Problem to solve —
In the copy of these records, include no pictures and change nothing else.

══════════

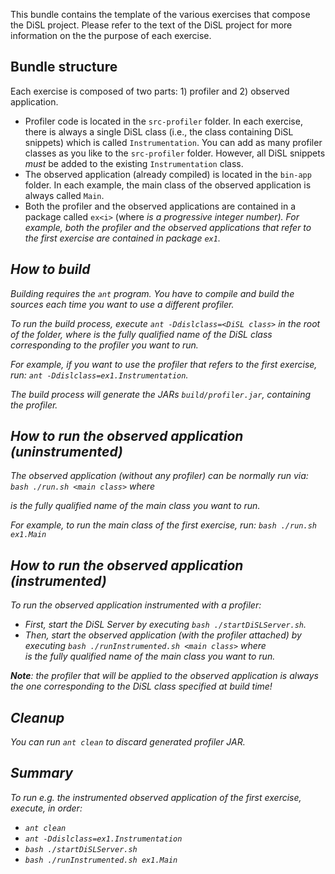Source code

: This bundle contains the template of the various exercises that compose the DiSL project.
Please refer to the text of the DiSL project for more information on the the purpose of each exercise.

## Bundle structure
Each exercise is composed of two parts: 1) profiler and 2) observed application.
- Profiler code is located in the `src-profiler` folder. In each exercise, there is always a single DiSL class (i.e., the class containing DiSL snippets) which is called `Instrumentation`. You can add as many profiler classes as you like to the `src-profiler` folder. However, all DiSL snippets *must* be added to the existing `Instrumentation` class.
- The observed application (already compiled) is located in the `bin-app` folder. In each example, the main class of the observed application is always called `Main`.
- Both the profiler and the observed applications are contained in a package called `ex<i>` (where <i> is a progressive integer number). For example, both the profiler and the observed applications that refer to the first exercise are contained in package `ex1`.

## How to build
Building requires the `ant` program.
You have to compile and build the sources each time you want to use a different profiler.

To run the build process, execute
`ant -Ddislclass=<DiSL class>`
in the root of the folder, where *<DiSL class>* is the fully qualified name of the DiSL class corresponding to the profiler you want to run.

For example, if you want to use the profiler that refers to the first exercise, run:
`ant -Ddislclass=ex1.Instrumentation`.

The build process will generate the JARs  `build/profiler.jar`, containing the profiler.


## How to run the observed application (uninstrumented)
The observed application (without any profiler) can be normally run via:
`bash ./run.sh <main class>`
where *<main class>* is the fully qualified name of the main class you want to run.

For example, to run the main class of the first exercise, run:
`bash ./run.sh ex1.Main`


## How to run the observed application (instrumented)
To run the observed application instrumented with a profiler:

- *First*, start the DiSL Server by executing `bash ./startDiSLServer.sh`.
- *Then*, start the observed application (with the profiler attached) by executing `bash ./runInstrumented.sh <main class>`
where *<main class>* is the fully qualified name of the main class you want to run.

**Note**: the profiler that will be applied to the observed application is *always* the one corresponding to the DiSL class specified at build time!


## Cleanup
You can run `ant clean` to discard generated profiler JAR.


## Summary
To run e.g. the instrumented observed application of the first exercise, execute, in order:

- `ant clean`
- `ant -Ddislclass=ex1.Instrumentation`
- `bash ./startDiSLServer.sh`
- `bash ./runInstrumented.sh ex1.Main`
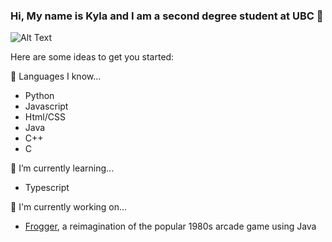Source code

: ### Hi, My name is Kyla and I am a second degree student at UBC 👋


![Alt Text](https://64.media.tumblr.com/dba4287d1c0a5fb9cbafee46ae3630fa/a629fc096fa49cb6-6d/s2048x3072/bc2e3c336c6e7c1d4a8a95781ae2f1e732ae8311.gif)


Here are some ideas to get you started:

🔭 Languages I know...
- Python
- Javascript
- Html/CSS
- Java
- C++
- C

🌱 I’m currently learning...
- Typescript 


💬 I'm currently working on... 
- [Frogger](https://github.com/kylapurcell/Frogger), a reimagination of the popular 1980s arcade game using Java 



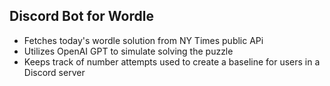 Discord Bot for Wordle
---

- Fetches today's wordle solution from NY Times public APi
- Utilizes OpenAI GPT to simulate solving the puzzle
- Keeps track of number attempts used to create a baseline for users in a Discord server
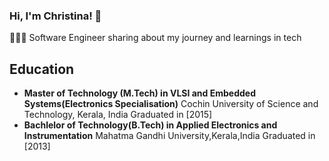 ### Hi, I'm Christina! 👋
👩🏻‍💻 Software Engineer sharing about my journey and learnings in tech
## Education

- **Master of Technology (M.Tech) in VLSI and Embedded Systems(Electronics Specialisation)**
  Cochin University of Science and Technology, Kerala, India
  Graduated in [2015]
- **Bachlelor of Technology(B.Tech) in Applied Electronics and Instrumentation**
  Mahatma Gandhi University,Kerala,India
  Graduated in [2013]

══════════

Answer for the task —
Source code

: This bundle contains the template of the various exercises that compose the DiSL project.
Please refer to the text of the DiSL project for more information on the the purpose of each exercise.

## Bundle structure
Each exercise is composed of two parts: 1) profiler and 2) observed application.
- Profiler code is located in the `src-profiler` folder. In each exercise, there is always a single DiSL class (i.e., the class containing DiSL snippets) which is called `Instrumentation`. You can add as many profiler classes as you like to the `src-profiler` folder. However, all DiSL snippets *must* be added to the existing `Instrumentation` class.
- The observed application (already compiled) is located in the `bin-app` folder. In each example, the main class of the observed application is always called `Main`.
- Both the profiler and the observed applications are contained in a package called `ex<i>` (where <i> is a progressive integer number). For example, both the profiler and the observed applications that refer to the first exercise are contained in package `ex1`.

## How to build
Building requires the `ant` program.
You have to compile and build the sources each time you want to use a different profiler.

To run the build process, execute
`ant -Ddislclass=<DiSL class>`
in the root of the folder, where *<DiSL class>* is the fully qualified name of the DiSL class corresponding to the profiler you want to run.

For example, if you want to use the profiler that refers to the first exercise, run:
`ant -Ddislclass=ex1.Instrumentation`.

The build process will generate the JARs  `build/profiler.jar`, containing the profiler.


## How to run the observed application (uninstrumented)
The observed application (without any profiler) can be normally run via:
`bash ./run.sh <main class>`
where *<main class>* is the fully qualified name of the main class you want to run.

For example, to run the main class of the first exercise, run:
`bash ./run.sh ex1.Main`


## How to run the observed application (instrumented)
To run the observed application instrumented with a profiler:

- *First*, start the DiSL Server by executing `bash ./startDiSLServer.sh`.
- *Then*, start the observed application (with the profiler attached) by executing `bash ./runInstrumented.sh <main class>`
where *<main class>* is the fully qualified name of the main class you want to run.

**Note**: the profiler that will be applied to the observed application is *always* the one corresponding to the DiSL class specified at build time!


## Cleanup
You can run `ant clean` to discard generated profiler JAR.


## Summary
To run e.g. the instrumented observed application of the first exercise, execute, in order:

- `ant clean`
- `ant -Ddislclass=ex1.Instrumentation`
- `bash ./startDiSLServer.sh`
- `bash ./runInstrumented.sh ex1.Main`
Source code

: ### Hi, My name is Kyla and I am a second degree student at UBC 👋


![Alt Text](https://64.media.tumblr.com/dba4287d1c0a5fb9cbafee46ae3630fa/a629fc096fa49cb6-6d/s2048x3072/bc2e3c336c6e7c1d4a8a95781ae2f1e732ae8311.gif)


Here are some ideas to get you started:

🔭 Languages I know...
- Python
- Javascript
- Html/CSS
- Java
- C++
- C

🌱 I’m currently learning...
- Typescript 


💬 I'm currently working on... 
- [Frogger](https://github.com/kylapurcell/Frogger), a reimagination of the popular 1980s arcade game using Java 



 Discord Bot for Wordle
---

- Fetches today's wordle solution from NY Times public APi
- Utilizes OpenAI GPT to simulate solving the puzzle
- Keeps track of number attempts used to create a baseline for users in a Discord server
 ### Hi, I'm Christina! 👋
👩🏻‍💻 Software Engineer sharing about my journey and learnings in tech
## Education

- **Master of Technology (M.Tech) in VLSI and Embedded Systems(Electronics Specialisation)**
  Cochin University of Science and Technology, Kerala, India
  Graduated in [2015]
- **Bachlelor of Technology(B.Tech) in Applied Electronics and Instrumentation**
  Mahatma Gandhi University,Kerala,India
  Graduated in [2013]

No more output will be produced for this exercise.